Mourer graduated from Karns City in 2003, where he helped the Gremlins’ boys cross country team win a District 9 championship his senior season by one point over Oswego Valley, finishing third individually, and helped the track and field team to league titles, as well.
“He was just a really passionate runner,” former KC track and field coach Don Black said. “He was one of those kids that would run forever. Back in those days he would run that gauntlet, the 1,600(-meter), the 800 and 3,200.
“He was a quality kid, too.”
Added Don Loughery, KC’s former cross country coach: “He was a very good runner. He was a good teammate. I felt that he encouraged the kids.”
Mourer died during an accident at home cutting down a tree. An avid outdoorsman who hunted regularly, he is survived by his wife, Kimberly; and children, Arthur and Henry.
Mourer helped the Gators win 12 conference championships in cross country, indoor and outdoor track as a student-athlete.
Bill Ross, Allegheny’s athletic director and former cross country and track coach when Mourer was an athlete, said he remembered Mourer’s “grit” and perseverance despite asthmatic attacks during races.

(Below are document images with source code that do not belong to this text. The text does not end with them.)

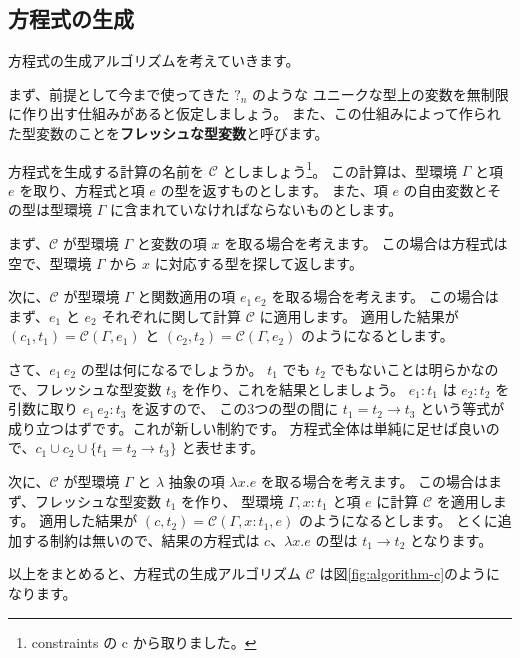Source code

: \subsection{方程式の生成}

方程式の生成アルゴリズムを考えていきます。

まず、前提として今まで使ってきた $?_n$ のような
ユニークな型上の変数を無制限に作り出す仕組みがあると仮定しましょう。
また、この仕組みによって作られた型変数のことを\textbf{フレッシュな型変数}と呼びます。

方程式を生成する計算の名前を $\mathcal C$ としましょう\footnote{constraints の c から取りました。}。
この計算は、型環境 $\Gamma$ と項 $e$ を取り、方程式と項 $e$ の型を返すものとします。
また、項 $e$ の自由変数とその型は型環境 $\Gamma$ に含まれていなければならないものとします。

まず、$\mathcal C$ が型環境 $\Gamma$ と変数の項 $x$ を取る場合を考えます。
この場合は方程式は空で、型環境 $\Gamma$ から $x$ に対応する型を探して返します。

次に、$\mathcal C$ が型環境 $\Gamma$ と関数適用の項 $e_1 \, e_2$ を取る場合を考えます。
この場合はまず、$e_1$ と $e_2$ それぞれに関して計算 $\mathcal C$ に適用します。
適用した結果が $(c_1, t_1) = \mathcal{C}(\Gamma, e_1)$ と $(c_2, t_2) = \mathcal{C}(\Gamma, e_2)$
のようになるとします。

さて、$e_1 \, e_2$ の型は何になるでしょうか。
$t_1$ でも $t_2$ でもないことは明らかなので、フレッシュな型変数 $t_3$ を作り、これを結果としましょう。
$e_1 : t_1$ は $e_2 : t_2$ を引数に取り $e_1 \, e_2 : t_3$ を返すので、
この3つの型の間に $t_1 = t_2 \to t_3$ という等式が成り立つはずです。これが新しい制約です。
方程式全体は単純に足せば良いので、$c_1 \cup c_2 \cup \{t_1 = t_2 \to t_3\}$ と表せます。

次に、$\mathcal C$ が型環境 $\Gamma$ と $\lambda$ 抽象の項 $\lambda x . e$ を取る場合を考えます。
この場合はまず、フレッシュな型変数 $t_1$ を作り、
型環境 $\Gamma, x : t_1$ と項 $e$ に計算 $\mathcal C$ を適用します。
適用した結果が $(c, t_2) = \mathcal{C}(\Gamma, x : t_1, e)$ のようになるとします。
とくに追加する制約は無いので、結果の方程式は $c$、$\lambda x . e$ の型は $t_1 \to t_2$ となります。

以上をまとめると、方程式の生成アルゴリズム $\mathcal C$ は図\ref{fig:algorithm-c}のようになります。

In 2006 at Allegheny, he finished second in the North Coast Athletic Conference cross country championships and led the team to the NCAA Division III championships, where it finished a program-record third.

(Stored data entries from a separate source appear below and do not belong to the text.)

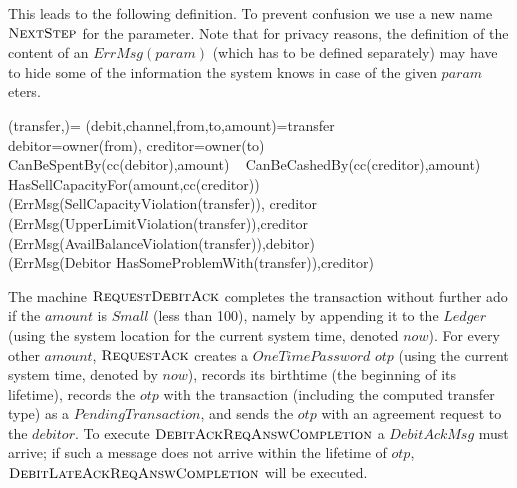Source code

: This leads to the following definition. To prevent confusion we use a new name 
$\hbox{\sc NextStep}$ for the parameter. Note that for privacy reasons, the definition of the content of an $ErrMsg(param)$ (which has to be defined separately) may have to hide some of the information the system knows in case of the given $param$eters.

\begin{asm}
              (transfer,)= \+
              \LET (debit,channel,from,to,amount)=transfer \\
              \LET debitor=owner(from), creditor=owner(to)\\
              \IF CanBeSpentBy(cc(debitor),amount) \+
              \THEN ~ \IF CanBeCashedBy(cc(creditor),amount) \+
              \THEN ~ \IF HasSellCapacityFor(amount,cc(creditor)) \+
              \THEN ~  \-
              \ELSE~
              (ErrMsg(SellCapacityViolation(transfer)),
              \TO creditor\-
              \ELSE~
              (ErrMsg(UpperLimitViolation(transfer)),\TO creditor\-
              \ELSE \+
                 (ErrMsg(AvailBalanceViolation(transfer)),\TO debitor) \\
                 (ErrMsg(Debitor HasSomeProblemWith(transfer)),\TO creditor)
\end{asm}


The machine  $\hbox{\sc RequestDebitAck}$ completes the transaction without further ado if the $amount$ is $Small$ (less than 100), namely by appending it to the $Ledger$ (using the system location for the current system time, denoted $now$). For every other $amount$, $\hbox{\sc RequestAck}$ creates a $OneTimePassword$ $otp$ (using the current system time, denoted by $now$), records its birthtime (the beginning of its lifetime), records the $otp$ with the transaction (including the computed transfer type) as a $PendingTransaction$, and sends the $otp$  with an agreement request to the $debitor$. To execute $\hbox{\sc DebitAckReqAnswCompletion}$ a $DebitAckMsg$ must arrive; if such a message does not arrive within the lifetime of $otp$, $\hbox{\sc DebitLateAckReqAnswCompletion}$ will be 
executed.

“We had been to the national championships a number of times as a team and never finished very well, but that particular year we knew we had something special,” Ross said. “We always prided ourselves on being mudders, people who do well in the mud, and it was muddy that day and our guys were licking their chops.”

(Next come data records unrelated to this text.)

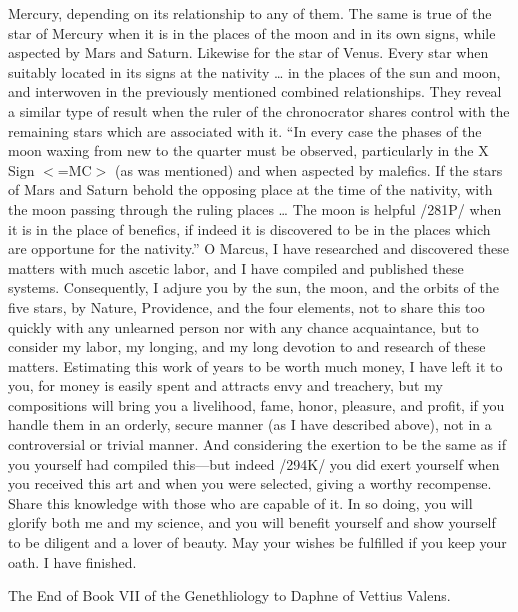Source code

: Mercury, depending on its relationship to any of them. The same is true of the star of Mercury when
it is in the places of the moon and in its own signs, while aspected by Mars and Saturn. Likewise
for the star of Venus. Every star when suitably located in its signs at the nativity … in the places of
the sun and moon, and interwoven in the previously mentioned combined relationships. They
reveal a similar type of result when the ruler of the chronocrator shares control with the remaining
stars which are associated with it.
“In every case the phases of the moon waxing from new to the quarter must be observed,
particularly in the X Sign $<$=MC$>$ (as was mentioned) and when aspected by malefics. If the stars of
Mars and Saturn behold the opposing place at the time of the nativity, with the moon passing
through the ruling places … The moon is helpful /281P/ when it is in the place of benefics, if indeed
it is discovered to be in the places which are opportune for the nativity.”
O Marcus, I have researched and discovered these matters with much ascetic labor, and I have compiled
and published these systems. Consequently, I adjure you by the sun, the moon, and the orbits of the five
stars, by Nature, Providence, and the four elements, not to share this too quickly with any unlearned person
nor with any chance acquaintance, but to consider my labor, my longing, and my long devotion to and
research of these matters. Estimating this work of years to be worth much money, I have left it to you, for
money is easily spent and attracts envy and treachery, but my compositions will bring you a livelihood,
fame, honor, pleasure, and profit, if you handle them in an orderly, secure manner (as I have described
above), not in a controversial or trivial manner. And considering the exertion to be the same as if you
yourself had compiled this—but indeed /294K/ you did exert yourself when you received this art and when
you were selected, giving a worthy recompense. Share this knowledge with those who are capable of it. In
so doing, you will glorify both me and my science, and you will benefit yourself and show yourself to be
diligent and a lover of beauty.
May your wishes be fulfilled if you keep your oath. I have finished.

The End of Book VII of the Genethliology to Daphne of Vettius Valens.

\newpage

In 2015, he was hired as the college’s head cross country coach and an assistant track coach. He was named head track coach in 2022.
Black saw signs of a future coach — Mourer was named NCAC Coach of the Year four times in cross country and another five times since the school joined the Presidents’ Athletic Conference.
“He was always a leader, always really into the sport,” Black said. “He had those qualities. He kept everybody up, he was always very positive. Always a guy you can count on.”
Remembered also as a good student, Loughery, who taught English at Karns City, said, “He got the most out of himself, so that’s something you look for in a coach … Can he get (the same) out of his athletes?”
Ross, who considered Mourer another son and friend and was proud of the way Mourer raised his own sons, said they expect “hundreds” of alumni at Mourer’s visitations 4-7 p.m. Thursday at Stephen P. Mizner Funeral Home, in Meadville, and 6-8 p.m. Friday at Hile Funeral Home, in Chicora. And the school is in early discussions to have a memorial event during the home cross country invitational Sept. 27.
“The thing that keeps coming to mind as I keep getting condolences, is just how loved he was,” Ross said. “He wanted and demanded the most out of his athletes, he wasn’t afraid to say it, but he was always there with a loving arm around them.”